Abstract

This paper presents a new expression for the Henry's law constant of N 2O in aqueous binary and ternary amine solutions (monoethanolamine MEA, diethanolamine DEA, diisopropanolamine DIPA, N-methyldiethanolamine MDEA, and 2-amino-2-methyl-1-propanol AMP) as a function of temperature and amine concentration. The Henry's law constant of CO 2 is derived from the Henry's law constant of N 2O in the same solvents, assuming the N 2O–CO 2 analogy. The Henry's law constant of CO 2 in aqueous amine solvents is necessary while modeling gas sweetening and post-combustion CO 2 capture processes, i.e. the absorber and the solvent regeneration units. The parameters of the new expression were fitted to 992 data points up to 393 K, thus extending the model validity range to higher temperatures compared to most of the models found in the literature.

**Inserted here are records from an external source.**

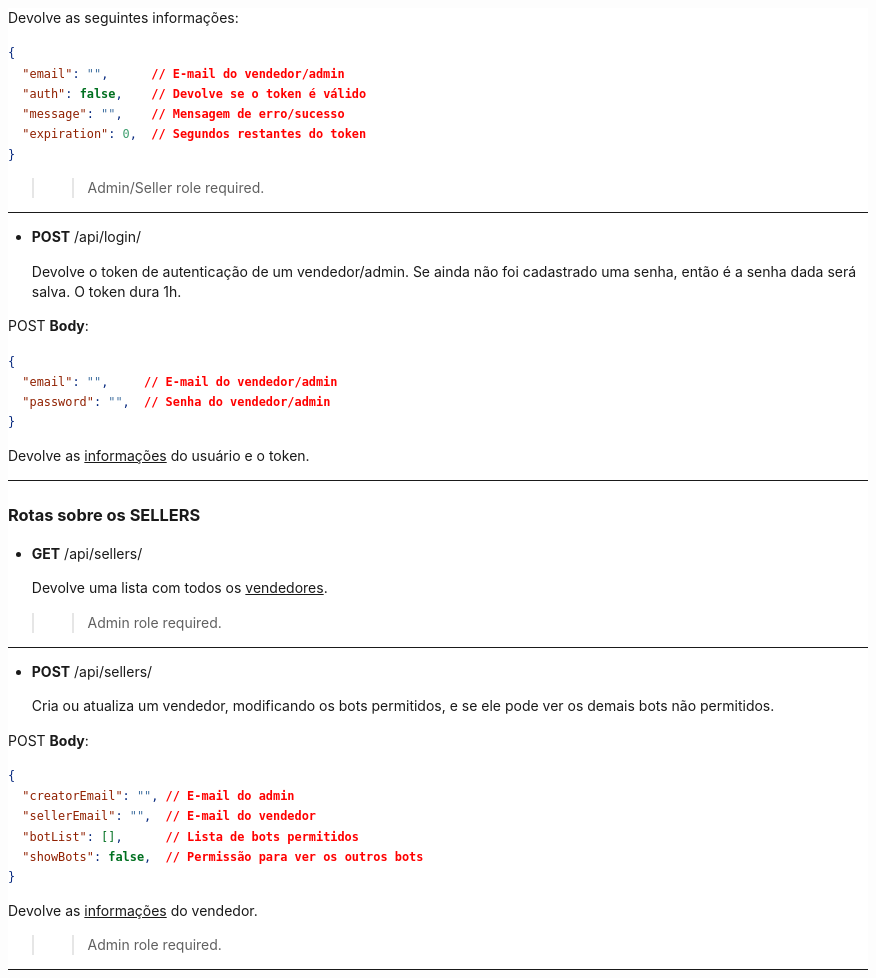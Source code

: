 Devolve as seguintes informações:
```json
{
  "email": "",      // E-mail do vendedor/admin
  "auth": false,    // Devolve se o token é válido
  "message": "",    // Mensagem de erro/sucesso
  "expiration": 0,  // Segundos restantes do token
}
```
>> Admin/Seller role required.

---

 - **POST** /api/login/

    Devolve o token de autenticação de um vendedor/admin. Se ainda não foi
    cadastrado uma senha, então é a senha dada será salva. O token dura 1h.

POST **Body**:
```json
{
  "email": "",     // E-mail do vendedor/admin
  "password": "",  // Senha do vendedor/admin
}
```

Devolve as [informações](#sellers-schema) do usuário e o token.

---

### Rotas sobre os SELLERS

 - **GET** /api/sellers/

    Devolve uma lista com todos os [vendedores](#sellers-schema).

>> Admin role required.

---

 - **POST** /api/sellers/

    Cria ou atualiza um vendedor, modificando os bots permitidos,
    e se ele pode ver os demais bots não permitidos.

POST **Body**:
```json
{
  "creatorEmail": "", // E-mail do admin
  "sellerEmail": "",  // E-mail do vendedor
  "botList": [],      // Lista de bots permitidos
  "showBots": false,  // Permissão para ver os outros bots
}
```

Devolve as [informações](#sellers-schema) do vendedor.
>> Admin role required.

---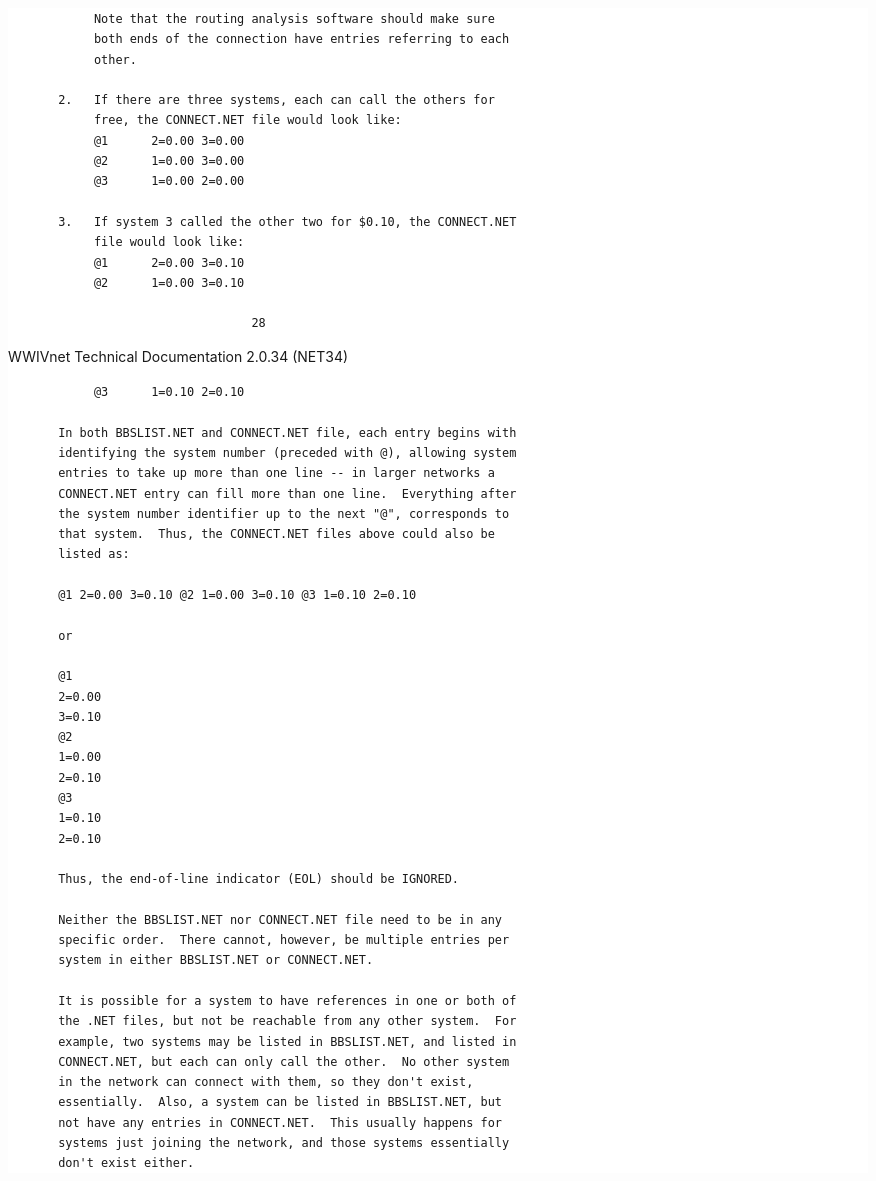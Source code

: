                 Note that the routing analysis software should make sure
                both ends of the connection have entries referring to each
                other.

           2.   If there are three systems, each can call the others for
                free, the CONNECT.NET file would look like:
                @1      2=0.00 3=0.00
                @2      1=0.00 3=0.00
                @3      1=0.00 2=0.00

           3.   If system 3 called the other two for $0.10, the CONNECT.NET
                file would look like:
                @1      2=0.00 3=0.10
                @2      1=0.00 3=0.10

                                      28

 WWIVnet Technical Documentation                              2.0.34 (NET34)

                @3      1=0.10 2=0.10

           In both BBSLIST.NET and CONNECT.NET file, each entry begins with
           identifying the system number (preceded with @), allowing system
           entries to take up more than one line -- in larger networks a
           CONNECT.NET entry can fill more than one line.  Everything after
           the system number identifier up to the next "@", corresponds to
           that system.  Thus, the CONNECT.NET files above could also be
           listed as:

           @1 2=0.00 3=0.10 @2 1=0.00 3=0.10 @3 1=0.10 2=0.10

           or

           @1
           2=0.00
           3=0.10
           @2
           1=0.00
           2=0.10
           @3
           1=0.10
           2=0.10

           Thus, the end-of-line indicator (EOL) should be IGNORED.

           Neither the BBSLIST.NET nor CONNECT.NET file need to be in any
           specific order.  There cannot, however, be multiple entries per
           system in either BBSLIST.NET or CONNECT.NET.

           It is possible for a system to have references in one or both of
           the .NET files, but not be reachable from any other system.  For
           example, two systems may be listed in BBSLIST.NET, and listed in
           CONNECT.NET, but each can only call the other.  No other system
           in the network can connect with them, so they don't exist,
           essentially.  Also, a system can be listed in BBSLIST.NET, but
           not have any entries in CONNECT.NET.  This usually happens for
           systems just joining the network, and those systems essentially
           don't exist either.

The Henry's law constants at high temperatures are especially important in modeling the solvent regeneration step, since amine regenerations often occurs near 393 K, which is above the validity range of most existing correlations. The weighted average error calculated on all the studied binary solvents was 5%. The shape of our model enables the direct calculation of the Henry's law constant of N 2O in aqueous ternary amine solutions solely based on the Henry's law constants of N 2O in aqueous binary amine solutions with an average deviation of 9.4%. If solubility data in the aqueous ternary amine solutions of interest are available, an additional ternary parameter can be regressed and the model average error reduced to 6.4%.